La Stampa, 28 novembre 2023
Vite regolate da rapporti di forza
Le nostre vite, dal primo all’ultimo minuto, sono regolate da rapporti di forza, e il nostro destino dipende da come noi esercitiamo la forza e da come gli altri la esercitano su di noi. Qualche settimana fa avevo incontrato fortuitamente la prima donna a capo della procura generale di Milano, Francesca Nanni. Subito s’era avviata a raccontarmi di una storia che le stava a cuore, di un pastore sardo condannato all’ergastolo per triplice omicidio del quale sospettava l’innocenza e, quando era a capo della procura generale di Cagliari, era riuscita a ottenere il processo di revisione. Il pastore – ne avrete sentito parlare in questi giorni – si chiama Beniamino Zuncheddu ed è stato appena scarcerato dalla corte d’appello di Roma, nonostante la nuova sentenza non sia ancora stata pronunciata.

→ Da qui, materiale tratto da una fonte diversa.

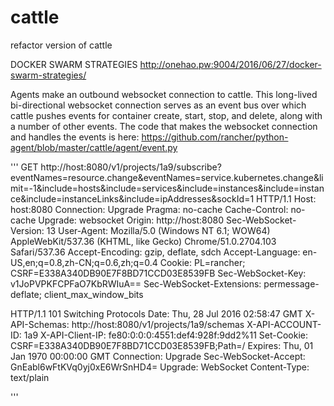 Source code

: # cattle
refactor version of cattle

DOCKER SWARM STRATEGIES
http://onehao.pw:9004/2016/06/27/docker-swarm-strategies/

Agents make an outbound websocket connection to cattle. This long-lived bi-directional websocket connection serves as an event bus over which cattle pushes events for container create, start, stop, and delete, along with a number of other events. The code that makes the websocket connection and handles the events is here: https://github.com/rancher/python-agent/blob/master/cattle/agent/event.py

'''
  GET http://host:8080/v1/projects/1a9/subscribe?eventNames=resource.change&eventNames=service.kubernetes.change&limit=-1&include=hosts&include=services&include=instances&include=instance&include=instanceLinks&include=ipAddresses&sockId=1 HTTP/1.1
Host: host:8080
Connection: Upgrade
Pragma: no-cache
Cache-Control: no-cache
Upgrade: websocket
Origin: http://host:8080
Sec-WebSocket-Version: 13
User-Agent: Mozilla/5.0 (Windows NT 6.1; WOW64) AppleWebKit/537.36 (KHTML, like Gecko) Chrome/51.0.2704.103 Safari/537.36
Accept-Encoding: gzip, deflate, sdch
Accept-Language: en-US,en;q=0.8,zh-CN;q=0.6,zh;q=0.4
Cookie: PL=rancher; CSRF=E338A340DB90E7F8BD71CCD03E8539FB
Sec-WebSocket-Key: v1JoPVPKFCPFaO7KbRWIuA==
Sec-WebSocket-Extensions: permessage-deflate; client_max_window_bits


HTTP/1.1 101 Switching Protocols
Date: Thu, 28 Jul 2016 02:58:47 GMT
X-API-Schemas: http://host:8080/v1/projects/1a9/schemas
X-API-ACCOUNT-ID: 1a9
X-API-Client-IP: fe80:0:0:0:4551:def4:928f:9dd2%11
Set-Cookie: CSRF=E338A340DB90E7F8BD71CCD03E8539FB;Path=/
Expires: Thu, 01 Jan 1970 00:00:00 GMT
Connection: Upgrade
Sec-WebSocket-Accept: GnEabl6wFtKVq0yj0xE6WrSnHD4=
Upgrade: WebSocket
Content-Type: text/plain

'''
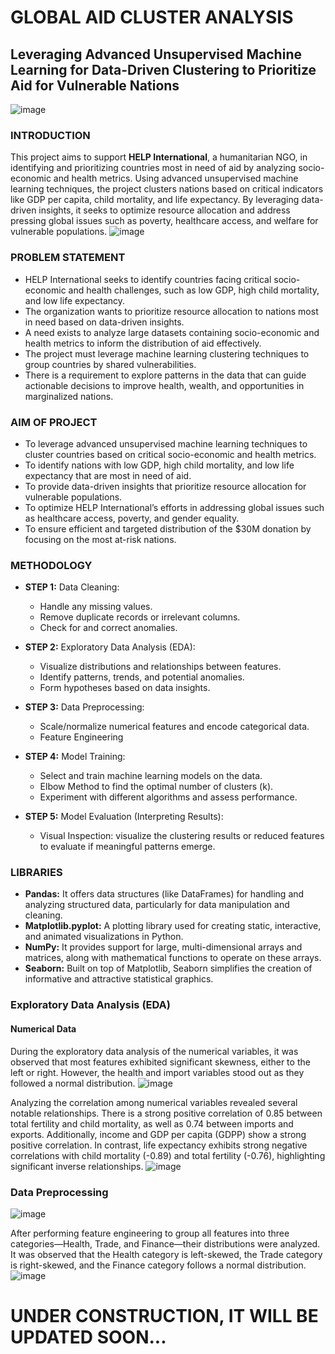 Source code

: # GLOBAL AID CLUSTER ANALYSIS
## Leveraging Advanced Unsupervised Machine Learning for Data-Driven Clustering to Prioritize Aid for Vulnerable Nations
![image](https://github.com/user-attachments/assets/1781c069-8623-4e66-8a04-ea118cd5b361)

### INTRODUCTION
This project aims to support **HELP International**, a humanitarian NGO, in identifying and prioritizing countries most in need of aid by analyzing socio-economic and health metrics. Using advanced unsupervised machine learning techniques, the project clusters nations based on critical indicators like GDP per capita, child mortality, and life expectancy. By leveraging data-driven insights, it seeks to optimize resource allocation and address pressing global issues such as poverty, healthcare access, and welfare for vulnerable populations.
![image](https://github.com/user-attachments/assets/1adb2704-9a11-442c-888f-eaa356109424)

### PROBLEM STATEMENT
- HELP International seeks to identify countries facing critical socio-economic and health challenges, such as low GDP, high child mortality, and low life expectancy.
- The organization wants to prioritize resource allocation to nations most in need based on data-driven insights.
- A need exists to analyze large datasets containing socio-economic and health metrics to inform the distribution of aid effectively.
- The project must leverage machine learning clustering techniques to group countries by shared vulnerabilities.
- There is a requirement to explore patterns in the data that can guide actionable decisions to improve health, wealth, and opportunities in marginalized nations.

### AIM OF PROJECT
- To leverage advanced unsupervised machine learning techniques to cluster countries based on critical socio-economic and health metrics.
- To identify nations with low GDP, high child mortality, and low life expectancy that are most in need of aid.
- To provide data-driven insights that prioritize resource allocation for vulnerable populations.
- To optimize HELP International’s efforts in addressing global issues such as healthcare access, poverty, and gender equality.
- To ensure efficient and targeted distribution of the $30M donation by focusing on the most at-risk nations.

### METHODOLOGY

- **STEP 1:** Data Cleaning:
    - Handle any missing values.
    - Remove duplicate records or irrelevant columns.
    - Check for and correct anomalies.
      
- **STEP 2:** Exploratory Data Analysis (EDA):
    - Visualize distributions and relationships between features.
    - Identify patterns, trends, and potential anomalies.
    - Form hypotheses based on data insights.
      
- **STEP 3:** Data Preprocessing:
    - Scale/normalize numerical features and encode categorical  data.
    - Feature Engineering
      
- **STEP 4:** Model Training:
    - Select and train machine learning models on the data.
    - Elbow Method to find the optimal number of clusters (k).
    - Experiment with different algorithms and assess performance.
      
- **STEP 5:** Model Evaluation (Interpreting Results):
    - Visual Inspection: visualize the clustering results or reduced features to evaluate if meaningful patterns emerge.


### LIBRARIES
- **Pandas:** It offers data structures (like DataFrames) for handling and analyzing structured data, particularly for data manipulation and cleaning.
- **Matplotlib.pyplot:** A plotting library used for creating static, interactive, and animated visualizations in Python.
- **NumPy:** It provides support for large, multi-dimensional arrays and matrices, along with mathematical functions to operate on these arrays.
- **Seaborn:** Built on top of Matplotlib, Seaborn simplifies the creation of informative and attractive statistical graphics.

### Exploratory Data Analysis (EDA)
#### Numerical Data
During the exploratory data analysis of the numerical variables, it was observed that most features exhibited significant skewness, either to the left or right. However, the health and import variables stood out as they followed a normal distribution.
![image](https://github.com/user-attachments/assets/88ff25f4-84aa-4828-8032-d4a799662cc3)

Analyzing the correlation among numerical variables revealed several notable relationships. There is a strong positive correlation of 0.85 between total fertility and child mortality, as well as 0.74 between imports and exports. Additionally, income and GDP per capita (GDPP) show a strong positive correlation. In contrast, life expectancy exhibits strong negative correlations with child mortality (-0.89) and total fertility (-0.76), highlighting significant inverse relationships.
![image](https://github.com/user-attachments/assets/8409da0a-de8e-4865-aa6c-24a239c9293a)

### Data Preprocessing
![image](https://github.com/user-attachments/assets/370e1512-bcdc-4ff0-90e6-0f96ee3699fc)

After performing feature engineering to group all features into three categories—Health, Trade, and Finance—their distributions were analyzed. It was observed that the Health category is left-skewed, the Trade category is right-skewed, and the Finance category follows a normal distribution.
![image](https://github.com/user-attachments/assets/fcbda8ee-0aa3-4ed3-817d-03c0884951dd)




















# UNDER CONSTRUCTION, IT WILL BE UPDATED SOON...
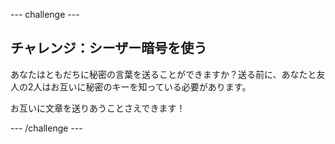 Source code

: --- challenge ---

## チャレンジ：シーザー暗号を使う

あなたはともだちに秘密の言葉を送ることができますか？送る前に、あなたと友人の2人はお互いに秘密のキーを知っている必要があります。

お互いに文章を送りあうことさえできます！

--- /challenge --- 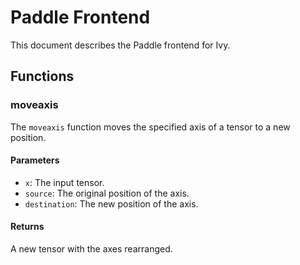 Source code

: # Paddle Frontend

This document describes the Paddle frontend for Ivy.

## Functions

### moveaxis

The `moveaxis` function moves the specified axis of a tensor to a new position.

#### Parameters

- `x`: The input tensor.
- `source`: The original position of the axis.
- `destination`: The new position of the axis.

#### Returns

A new tensor with the axes rearranged.

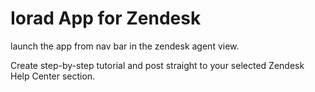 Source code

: # Iorad App for Zendesk

launch the app from nav bar in the zendesk agent view.

Create step-by-step tutorial and post straight to your selected Zendesk Help Center section.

È però già evidente che le prove, attraverso cui venne condannato, furono ottenute dalla polizia istruendo l’unico testimone a dire il falso anziché il vero. Zuncheddu si è fatto 32 anni di galera: ne aveva 26, ora ne ha 58. Francesca Nanni cominciò a incuriosirsi quando l’avvocato le disse che Zuncheddu aveva rifiutato un permesso premio perché avrebbe significato riconoscere la legittimità della condanna. Era l’unico atto di forza che gli fosse ancora consentito: la protesta non violenta contro l’abuso di forza che un uomo dello Stato aveva usato per togliergli la libertà, una forza così potente che piega la democrazia. L’atto di forza di Francesca Nanni è stato di usare la sua, ancora più potente, per provare a raddrizzarla. È notevole che fra due forze usate al meglio e una al peggio, ha pesato di più quella usata al peggio.